How should we create a PR?

Reviewing code is hard. Many times harder than writing it. Good code review takes time and concentration. After all, we're expecting a reviewer to find mistakes we missed ourselves. With that in mind, it’s important we've done our absolute best before asking somebody to review our code.

To keep a cap on the complexity of a PR, it should be of reasonable length. It turns out there’s an inflection point in review time as PRs exceed 400 lines. Use that as a benchmark for maximum desirable size. It’s generally more important to keep PRs representing changing or new functionality short, while renaming and refactoring PRs tend to have a natural size dictated by the existing code.

This graph demonstrates # of defects *detected* based on the size of review.
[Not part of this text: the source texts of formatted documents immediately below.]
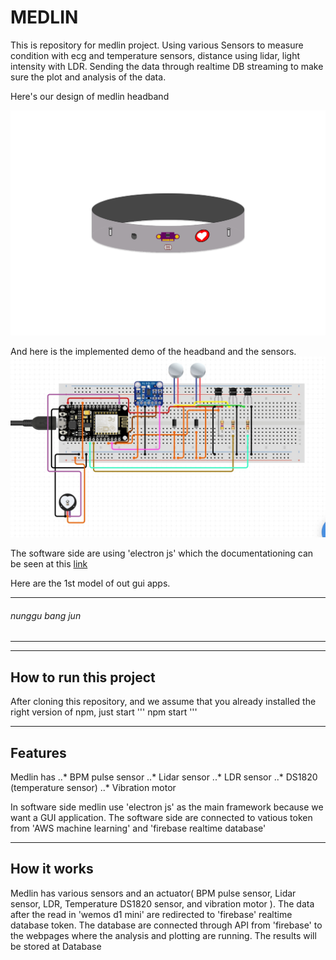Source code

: # MEDLIN

This is repository for medlin project. Using various Sensors to measure condition with ecg and temperature sensors, distance using lidar, light intensity with LDR. Sending the data through realtime DB streaming to make sure the plot and analysis of the data.

Here's our design of medlin headband

![alt text](./src/medlin.png)

And here is the implemented demo of the headband and the sensors.
![routing](./src/routing.jpg)

The software side are using 'electron js' which the documentationing can be seen at this [link](https://electronjs.org/docs/all)

Here are the 1st model of out gui apps.
***
###### nunggu bang jun
***
***
## How to run this project

After cloning this repository, and we assume that you already installed the right version of npm, just start
'''
npm start 
'''
***
## Features

Medlin has
..* BPM pulse sensor
..* Lidar sensor
..* LDR sensor
..* DS1820 (temperature sensor)
..* Vibration motor

In software side medlin use 'electron js' as the main framework because we want a GUI application. The software side are connected to vatious token from 'AWS machine learning' and  'firebase realtime database' 
***
## How it works

Medlin has various sensors and an actuator( BPM pulse sensor, Lidar sensor, LDR, Temperature DS1820 sensor, and vibration motor ). The data after the read in 'wemos d1 mini' are redirected to 'firebase' realtime database token. The database are connected through API from 'firebase' to the webpages where the analysis and plotting are running. The results will be stored at Database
Additionally, PRs should have a theme to aid a reviewer in comprehending intent. This is not a hard rule, sometimes a PR will inevitably be a mashup of many things. However, it’s a good rule of thumb that will enable your PRs to get better review and be merged faster. The themes fall roughly into the following buckets:

Bookkeeping: comments or documentation needed adding/updating; essentially any non-code changes in the repo. There are no code changes in this PR. Bookkeeping work can also be done as part of Refactoring, Changing Functionality, and New Functionality PRs, but should be avoided in Renaming PRs to keep them super quick to review.
Renaming: is there some function or variable that benefits from renaming? Mixing these types of changes in with other work creates noise. It can distract from the other, probably more critical, work receiving good reviews, and at the same time, prevent any issues with the renaming being detected. Renamings inside refactorings are especially prone to unintentional bugs being missed as it requires extremely careful reading to detect a name changed inside the refactored code.
Refactoring: some code needs to be restructured, be it breaking it into more functions and/or files, or moving it to a different location in the repository. By PR’ing this individually a reviewer knows to ensure behaviour hasn’t been changed accidentally.
Changing Functionality: ideally a single PR for each behaviour change. This may span many functions and packages, but the change should be cohesive, representing a particular update. Like a scientific experiment, changing too many variables (behaviours) at once makes it challenging to determine what’s going on.
New Functionality: PR’ing new functionality on its own ensures the reviewer can see clearly what you’re adding and where it attaches to the existing code base. By isolating it a review can more easily detect issues with the new code and determine if it implements all the desired behaviour correctly.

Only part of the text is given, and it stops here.